Search the listing below for the word "enumerate" and copy each line that holds it.

Excerpted records:

>>>

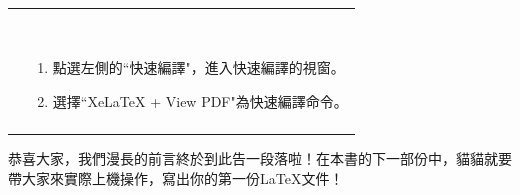 \documentclass{../indiv}
\begin{document}
\begin{table}[H]
\begin{tabular}{Z}
\begin{tabmp}[-0.2]
			\end{tabmp} &
			\begin{tabmp}\
				\begin{enumerate}[label=\texttt{(\arabic*)}, nosep, left=0pt, labelsep=0.5ex]
					\item 點選左側的``快速編譯"，進入快速編譯的視窗。
					\item 選擇``XeLaTeX + View PDF"為快速編譯命令。
				\end{enumerate}
			\end{tabmp}\\\Thline
		\end{tabular}
		\label{tab: Configure Texmaker}
	\end{table}
	\vspace{4mm}
	恭喜大家，我們漫長的前言終於到此告一段落啦！在本書的下一部份中，貓貓就要帶大家來實際上機操作，寫出你的第一份\LaTeX 文件！
\end{document}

<<<

Task response:
				\begin{enumerate}[label=\texttt{(\arabic*)}, nosep, left=0pt, labelsep=0.5ex]
				\end{enumerate}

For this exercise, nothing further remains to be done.